"Tryam" to everyone!
I am an authors of the today's contest. First of all I want to thank Artem Rakhov [RAD] (thanks to him, you'll understand my problems) and Maria Belova [Delinur] (those who know my English level will understand a huge of my thanks). Also thanks to everyone staff for the wonderful of the codeforces system. And also thanks to Sergei Tarasov [Seryi] and Andrey Tkachenko [Tkach1024] for ideas generating and testing.
Good luck and have fun.
Today, a breakdown of score will be slightly different from the standard - for the second division is 500-1000-2000-2000-2500 and 1000-1000-1500-2000-2500 for the first.
And one more, but certainly pleasant news - register ends exactly at the start of the round.
At 19:35 Moscow time reported that in pretests for 123B - Squares have errors (a special thank to him). Indeed, a special case was not considered (a = 1, b! = 1 and symmetric to it). We have made decision to exclude tests covered by this case. There were a lot of such tests in pretests. Test generator has been fixed, and all tests were changed. After that all submits have been rejudged. As a result some submits with WA verdict could get the AC and vice versa.
What we have now.
We believe that the round should be rating. But if the situation with the problem 123B - Squares is strongly influenced to you, you can send an appeal with the evidence of this in the form of a personal message to RAD no later than 11pm on November 4. We can either do this round unrated for you or remove excess submits.
At the end of the system testing rating will be updated. If you have no appeals, it will be your final rating.
Sorry for the inconvenience.
In which language this word "Tryam" belong to i think it's meaning something like "Hello" ,i tried to use google translator but it doesn't know it :)
There is a very popular Soviet cartoon named "Tryam! Hello!" :)
Seems to be music onomatopoeia, like [trɐm]-[pam]-[pam], [pam]-[pam]-[pam], etc.
:)
looks like people who had a better contest than they usually do, is saying to make it rated(not everyone). But isn't it justified to make the a contest unrated when you change the problem statement? You never know how that has affected somebody.
Note : Making it rated/unrated is not going to change my rating massively, maybe that's why I'm neutral :P
http://en.wikipedia.org/wiki/Karma
In the context Petr used it, it's basically the same idea as saying "bad luck in the future". In other words, it could potentailly be bad luck to criticize a problem writer. That bad luck, or "bad karma" may affect you negatively in the future in the form of poor contest performances, or other such things.
It's the idea that whatever you do comes back to you in the future. Do good, it will come back to you, do bad, it also will come back to you. So it's better to do good, if you can :).
In the problem statement you can see this phrase "The only line contains the initial string s, consisting of small Latin letters"
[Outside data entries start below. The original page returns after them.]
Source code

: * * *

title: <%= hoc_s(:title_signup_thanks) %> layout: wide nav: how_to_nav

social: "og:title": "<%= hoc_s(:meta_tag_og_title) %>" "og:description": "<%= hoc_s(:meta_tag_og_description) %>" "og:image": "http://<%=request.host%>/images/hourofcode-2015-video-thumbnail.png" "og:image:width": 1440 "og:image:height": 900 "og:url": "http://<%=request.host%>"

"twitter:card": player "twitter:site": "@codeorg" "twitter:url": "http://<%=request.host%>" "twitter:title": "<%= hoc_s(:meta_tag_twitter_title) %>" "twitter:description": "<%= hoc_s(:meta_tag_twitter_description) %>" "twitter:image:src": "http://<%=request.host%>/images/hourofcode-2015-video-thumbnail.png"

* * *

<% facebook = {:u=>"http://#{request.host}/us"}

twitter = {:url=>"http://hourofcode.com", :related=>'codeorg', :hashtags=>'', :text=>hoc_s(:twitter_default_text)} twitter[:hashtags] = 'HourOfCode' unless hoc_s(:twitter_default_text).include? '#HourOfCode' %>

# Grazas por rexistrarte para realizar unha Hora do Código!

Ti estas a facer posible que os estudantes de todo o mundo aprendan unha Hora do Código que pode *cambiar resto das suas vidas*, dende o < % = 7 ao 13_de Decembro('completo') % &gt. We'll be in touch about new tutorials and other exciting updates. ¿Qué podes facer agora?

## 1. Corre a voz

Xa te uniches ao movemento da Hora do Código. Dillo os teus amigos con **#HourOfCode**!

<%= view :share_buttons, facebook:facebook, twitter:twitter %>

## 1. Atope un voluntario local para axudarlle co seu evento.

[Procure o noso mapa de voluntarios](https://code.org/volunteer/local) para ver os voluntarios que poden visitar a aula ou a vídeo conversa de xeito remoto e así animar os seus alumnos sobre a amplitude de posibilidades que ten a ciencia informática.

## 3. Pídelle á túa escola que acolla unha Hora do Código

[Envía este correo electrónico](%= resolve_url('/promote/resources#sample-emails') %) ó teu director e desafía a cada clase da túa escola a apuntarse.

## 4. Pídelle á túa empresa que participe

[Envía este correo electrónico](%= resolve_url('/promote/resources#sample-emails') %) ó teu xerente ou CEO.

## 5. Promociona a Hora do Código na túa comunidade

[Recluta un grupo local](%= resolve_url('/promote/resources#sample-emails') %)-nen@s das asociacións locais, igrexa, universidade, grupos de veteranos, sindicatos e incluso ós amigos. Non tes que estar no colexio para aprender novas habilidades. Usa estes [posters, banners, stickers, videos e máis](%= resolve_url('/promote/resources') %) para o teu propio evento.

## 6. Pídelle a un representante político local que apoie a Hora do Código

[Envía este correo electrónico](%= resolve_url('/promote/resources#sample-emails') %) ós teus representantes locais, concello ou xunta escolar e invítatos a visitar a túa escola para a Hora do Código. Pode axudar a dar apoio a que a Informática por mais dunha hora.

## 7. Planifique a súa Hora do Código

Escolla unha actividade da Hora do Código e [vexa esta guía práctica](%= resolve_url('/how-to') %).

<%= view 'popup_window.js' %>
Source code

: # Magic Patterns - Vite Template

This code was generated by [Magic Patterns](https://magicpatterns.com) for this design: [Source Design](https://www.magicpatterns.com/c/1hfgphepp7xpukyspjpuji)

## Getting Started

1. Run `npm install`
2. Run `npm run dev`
quite on the contrary definition
Egor's earlier point ("Essential change of problem statement and pretests") holds for div 2 as well because that same problem he referred to was shared across divisions.
So div 2 people could have been affected by that same issue, so it wouldn't make sense to rate the contest for div 2 and not rate it for div 1.
I do remember seeing that some early submissions were made for D, but I can't say for sure if they were made before or after the announcement.
So if nobody was affected, then I think your point is valid.
it will be rated, it's written in russian version of the post
"Мы считаем, что раунд должен быть рейтинговым. Но если ситуация с задачей 123B - Клетки сильно на вас повлияла, вы можете подать апелляцию с доказательствами этого в виде личного сообщению RAD’у до 23:00 4 ноября. Мы можем либо сделать этот раунд нерейтинговым для вас, либо убрать лишние посылки."
It means(shortly):
"If you want round to be unrated, and problem 125B-Squares made big changes in your points, you should apeal to RAD until that time."
Sorry for bad english
If someone wants this round to be rated, let him have it. There were problems, statement and tests were changed so this round should be unrated. Let's consider Egor's solution for problem B. He has the last submission skipped, which is accepted. Instead his earlier submission is taken into account, which fails. It's a joke, unrate this round.
Sorry, but I just can't imagine. Statement was changed 35 minutes after the contest start. Tests were also changed. Status of some solutions were changed (someone was allowed to hack earlier than he should, someone lost time, someone made wrong hack). The judging is ridiculous (look above) and you still want to make this round rated, with option to write some strange appeals and made changes by hand - unbelievable.
But we are violet and should be very carefull! If you do not test, you take a big risk
Don't worry. I submitted A+B+E. Only E survived the tests. It looks funny in the scoreboard. After that A and B, each with one line more, got accepted :)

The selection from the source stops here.